Coûts : les poupées russes
Mais vos dépenses ne s’arrêteront pas là. En plus des communications, vous devrez tout d’abord disposer d’une licence Teams. Petit rappel : Microsoft 365 Business Premium, le bestseller pour les PME, vous fournit un paquet de services et licences complet pour CHF 19.70, et inclut Teams. Si vous en disposez déjà, il n’y a donc pas de surcoût à supporter de ce côté-là. Mais vous devrez rajouter tout de même une autre licence Microsoft.
L’intégration de la téléphonie dans Teams constitue un plus indéniable pour la gestion au quotidien. Mais des progrès sont encore nécessaires.
Il en va en effet autrement de l’accès au service : ajoutez un abonnement mensuel « Phone System » à CHF 7.90 pour chaque utilisateur, et un forfait de communications simultanées – pour l’interconnexion avec Microsoft – si vous passez par un opérateur tiers. Si on exclut la licence Microsoft 365, comptez tout de même plus de cent francs par mois pour 10 utilisateurs, communications non-comprises.
A y regarder de près, ces coûts se rapprochent évidemment de ceux d’un central téléphonique virtuel, tel qu’il en existe maintenant depuis plusieurs années.
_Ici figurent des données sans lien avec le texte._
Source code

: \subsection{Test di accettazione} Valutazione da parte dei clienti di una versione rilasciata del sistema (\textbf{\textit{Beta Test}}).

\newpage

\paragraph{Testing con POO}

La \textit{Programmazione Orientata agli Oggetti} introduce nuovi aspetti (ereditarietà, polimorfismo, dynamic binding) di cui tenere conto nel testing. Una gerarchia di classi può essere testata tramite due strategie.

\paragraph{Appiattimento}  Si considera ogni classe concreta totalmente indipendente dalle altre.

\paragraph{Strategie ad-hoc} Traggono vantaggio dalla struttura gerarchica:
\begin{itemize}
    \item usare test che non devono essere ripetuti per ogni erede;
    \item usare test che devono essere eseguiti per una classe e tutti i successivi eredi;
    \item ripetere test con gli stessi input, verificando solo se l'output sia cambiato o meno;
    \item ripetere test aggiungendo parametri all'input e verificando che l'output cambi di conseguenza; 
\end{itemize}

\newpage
Les opérateurs ou Microsoft ne souhaitent probablement pas se tirer une balle dans le pied. Alors quel est l’intérêt du système ? La réponse se trouve probablement dans les fonctionnalités et l’intégration.
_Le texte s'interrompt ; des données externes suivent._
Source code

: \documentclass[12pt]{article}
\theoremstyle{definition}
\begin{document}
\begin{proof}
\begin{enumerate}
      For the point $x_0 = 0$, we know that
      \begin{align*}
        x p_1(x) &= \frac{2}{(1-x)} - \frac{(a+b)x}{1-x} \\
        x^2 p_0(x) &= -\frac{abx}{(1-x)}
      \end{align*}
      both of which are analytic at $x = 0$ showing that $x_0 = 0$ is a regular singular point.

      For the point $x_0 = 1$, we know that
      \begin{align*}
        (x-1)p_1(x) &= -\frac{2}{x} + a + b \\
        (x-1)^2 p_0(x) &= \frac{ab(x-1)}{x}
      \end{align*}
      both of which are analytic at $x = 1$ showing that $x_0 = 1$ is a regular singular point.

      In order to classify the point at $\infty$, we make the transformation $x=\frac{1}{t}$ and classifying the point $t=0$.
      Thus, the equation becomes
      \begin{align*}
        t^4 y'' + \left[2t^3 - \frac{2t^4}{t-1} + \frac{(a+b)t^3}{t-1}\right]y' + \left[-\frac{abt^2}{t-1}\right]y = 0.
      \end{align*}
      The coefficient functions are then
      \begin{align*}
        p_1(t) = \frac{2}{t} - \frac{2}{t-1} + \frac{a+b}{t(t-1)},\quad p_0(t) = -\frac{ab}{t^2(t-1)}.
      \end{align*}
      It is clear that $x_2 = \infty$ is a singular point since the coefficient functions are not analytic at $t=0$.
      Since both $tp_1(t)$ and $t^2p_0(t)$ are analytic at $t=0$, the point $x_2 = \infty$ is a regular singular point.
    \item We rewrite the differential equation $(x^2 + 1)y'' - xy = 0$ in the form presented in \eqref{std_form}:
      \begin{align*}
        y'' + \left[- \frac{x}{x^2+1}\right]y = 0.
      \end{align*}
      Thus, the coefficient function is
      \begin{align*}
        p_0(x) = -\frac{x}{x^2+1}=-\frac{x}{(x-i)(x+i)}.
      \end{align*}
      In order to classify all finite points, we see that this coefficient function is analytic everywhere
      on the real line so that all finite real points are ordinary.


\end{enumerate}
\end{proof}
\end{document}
Fonctionnalités : réalité et perspectives
En effet, disposer d’un système complet de communications unifiées (téléphonie, chat, audioconférence, visioconférence, partage d’écran), disponible sur tous ses appareils sans rien rajouter est un vrai plus, que ce soit pour mettre en place les comptes ou les supprimer, ou pour la gestion quotidienne. Tout comme la possibilité de gérer les appels entrants sur la base de groupes d’utilisateurs Microsoft 365 existants. Microsoft pousse le curseur de l’intégration d’un cran.
La montée en puissance de Microsoft dans la téléphonie est inéluctable.
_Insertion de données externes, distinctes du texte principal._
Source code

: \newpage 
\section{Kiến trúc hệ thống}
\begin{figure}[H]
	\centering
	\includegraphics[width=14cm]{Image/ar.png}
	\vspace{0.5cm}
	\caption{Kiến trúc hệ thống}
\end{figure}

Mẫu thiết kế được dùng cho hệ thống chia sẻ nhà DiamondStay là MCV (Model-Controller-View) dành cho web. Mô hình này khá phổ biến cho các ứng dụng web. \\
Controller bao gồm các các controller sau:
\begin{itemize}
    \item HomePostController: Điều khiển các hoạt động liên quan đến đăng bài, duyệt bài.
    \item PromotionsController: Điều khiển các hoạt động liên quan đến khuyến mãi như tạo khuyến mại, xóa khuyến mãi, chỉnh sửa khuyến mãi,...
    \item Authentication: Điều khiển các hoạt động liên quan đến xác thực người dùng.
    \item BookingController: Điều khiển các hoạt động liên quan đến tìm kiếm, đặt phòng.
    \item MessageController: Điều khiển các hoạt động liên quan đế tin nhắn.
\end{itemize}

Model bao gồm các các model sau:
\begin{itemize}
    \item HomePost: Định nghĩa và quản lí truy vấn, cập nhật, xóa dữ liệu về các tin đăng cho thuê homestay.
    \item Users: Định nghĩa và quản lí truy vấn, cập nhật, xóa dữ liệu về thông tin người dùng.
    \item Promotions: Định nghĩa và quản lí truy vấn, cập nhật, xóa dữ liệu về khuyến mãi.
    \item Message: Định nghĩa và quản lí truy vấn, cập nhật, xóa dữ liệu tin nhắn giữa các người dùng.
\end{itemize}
Et pour aller encore plus loin, le géant du logiciel a annoncé la compatibilité de son système avec SIP, le protocole de facto pour la téléphonie par Internet, elle-même devenue un standard. Vous pourrez ainsi conserver vos appareils VoIP pour recevoir ou émettre vos appels téléphoniques, tout en migrant progressivement vers des applications sur PC ou smartphone.
Mais pour autant, le tableau n’est pas complètement rose, loin s’en faut. Tout d’abord, la configuration initiale n’est pas vraiment aisée. Alors que Microsoft s’est fait le spécialiste des interfaces « Playskool », simples à utiliser, la téléphonie Teams nécessite encore de passer par des lignes de commande anachroniques. On a du mal à imaginer un déploiement en masse avec de tels outils.
Microsoft Teams monte en puissance
Le portage des numéros existants directement chez Microsoft n’est pas non plus très clair. Pas plus que la réservation de nouveaux numéros. Là encore, il vaudra mieux s’en remettre à un opérateur local. Les fonctions de distribution des appels entrants nécessitent quant à elles un temps d’adaptation pour les appréhender, et si on note l’effort du géant de Redmond pour les rendre compréhensibles, elles mettent parfois plusieurs heures pour prendre effet. Déroutant.
La gestion des appels sortants n’est pas non plus exempte de reproche, et les opérateurs marquent encore des points en la matière. Masquer son numéro avec celui de la centrale n’est pas disponible de facto par exemple.
Si les fonctions de base sont assurées, le système nécessite donc encore un peu de mise au point. Tout le monde aura toutefois noté la montée en puissance de Microsoft en la matière. Et personne ne doute de leur capacité à progresser continuellement selon la méthode qui fait désormais référence : l’amélioration continue des logiciels et services. La percée de Teams sur ce marché semble alors inéluctable.